Raul outlines the 5 reasons vortals are making a comeback in several recent media organization, and he released a short document on the clusty website. Let me summarize, here are the five reasons:
  1. Bandwidth and hardware were expensive, now they're cheap.
  2. Web crawling was hard (and expensive), now its easy (and cheap)
  3. Search engines were unreliable, so you had to create your own in house index. Now that they are reliable (most of the time), all you need is metasearch. (Ironically, one reason metasearch originated was because search engines were unreliable, as a I discuss in my meta-search history post.)
  4. You don't have to build a big, complex, directory because web search is now relevant.
  5. CPC ads will pay for all this, so its all works out.
And of course, don't forget to cluster the results using Vivisimo's whiz-bang technology. As cool as clustering technology is, I don't think it's as much as help here as is claimed. Don't get me wrong, Clusty is really cool and it has some interesting technology. If you haven't tried it, you should. I'll hope to write more about it on my series on Metasearch. But, I wouldn't put as much importance on it as he predictably does.

The problem I see is this: people like Google, getting people to switch is hard.
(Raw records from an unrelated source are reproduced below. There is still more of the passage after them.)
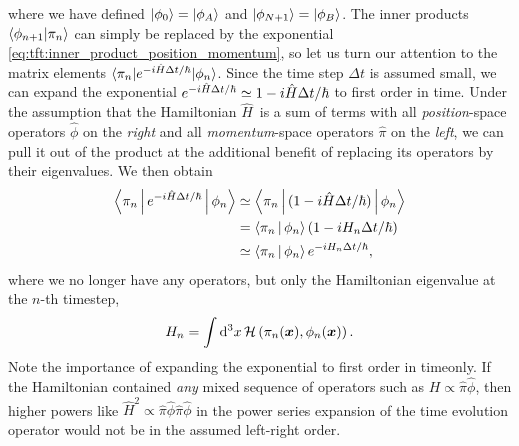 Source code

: where we have defined $\ket{\phi_0} = \ket{\phi_A}$ and $\ket{\phi_{N+1}} = \ket{\phi_B}$.
The inner products $\braket{\phi_{n+1} | \pi_n}$ can simply be replaced by the exponential \eqref{eq:tft:inner_product_position_momentum}, so let us turn our attention to the matrix elements $\braket{\pi_n | e^{- i \hat{H} \Delta t / \hbar} | \phi_n}$.
Since the time step $\Delta t$ is assumed small, we can expand the exponential $e^{- i \hat{H} \Delta t / \hbar} \simeq 1 - i \hat{H} \Delta t / \hbar$ to first order in time.
Under the assumption that the Hamiltonian $\hat{H}$ is a sum of terms with all \emph{position}-space operators $\hat{\phi}$ on the \emph{right} and all \emph{momentum}-space operators $\hat{\pi}$ on the \emph{left}, we can pull it out of the product at the additional benefit of replacing its operators by their eigenvalues.
We then obtain
\begin{equation}
\begin{split}
	\Braket{\pi_n | e^{- i \hat{H} \Delta t / \hbar} | \phi_n} &\simeq \Braket{\pi_n | (1 - i \hat{H} \Delta t / \hbar) | \phi_n} \\
	                                                   &=       \Braket{\pi_n | \phi_n} (1 - i H_n \Delta t / \hbar) \\
	                                                   &\simeq \Braket{\pi_n | \phi_n} e^{- i H_n \Delta t / \hbar}, \\
\end{split}
\label{eq:tft:path_integral_hamiltonian_assumption}
\end{equation}
where we no longer have any operators, but only the Hamiltonian eigenvalue at the $n$-th timestep,
\begin{equation}
	H_n = \int \mathop{}\!\mathrm{d}^3 x \, \mathcal{H} \left( \pi_n({\bm{x}}), \phi_n({\bm{x}}) \right) .
\label{eq:tft:hamiltonian_eigenvalues}
\end{equation}
Note the importance of expanding the exponential to first order in timeonly.
If the Hamiltonian contained \emph{any} mixed sequence of operators such as $H \propto \hat{\pi} \hat{\phi}$, then higher powers like $\hat{H}^2 \propto \hat{\pi} \hat{\phi} \hat{\pi} \hat{\phi}$ in the power series expansion of the time evolution operator would not be in the assumed left-right order.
In order to accomplish this you need to have something new, remarkable, and very compelling in order to be able to compete. The above isn't. At best, what he proposes is an incremental improvement over Google. Not enough to get people to switch, in my opinion.

Oh, and creating a really good vortal isn't as easy as it sounds! According to Raul, "The entire process can take as little as a week or two." I don't buy it. It takes blood, sweat, and tears. It also takes time, time to perfect the product and build partnerships with information vendors to get "hidden web" content. Creating something unique and useful, real innovation, isn't something that is done overnight.

So, what is the future? One possible set of answers is personalized search and topical search, but not mashed up as easily as Raul's solution. Google has been rolling out personalized and topical search quietly, but aggressively. An old demo of topical search is the "site flavored search." Take a look. It correctly identifies my page as Internet and Programming related (out of the DMOZ categories?). Not too shabby! Although, it is very coarse grained as Greg Linden has noted, but then again so are most topical search engines. However, looking at the results of my first search, I'm not delighted. My query for "eclipse sunshade" didn't produce the most relevant results, confusing my search for an Eclipse IDE plugin with a car windshield accessory.

This technology and much of the rest of Google's personal search tech, as Greg Linden points out, leads back to Kaltix. He points to this fascinating paper on "Scaling Personalized Web Search." It was written by Kaltix's founders at Stanford. They now most probably work at Google since Kaltix's acquisition. Their paper also references a very interesting article paper on "Topic-Sensitive PageRank," which is relevant to the discussion and some readers may find it interesting as well, I did.

Perhaps I'm wrong with all of this, perhaps Clusty inspired vortals shall conquer the land. However, for now, I'll stay alert and keep looking for something truly remarkable, like a purple cow.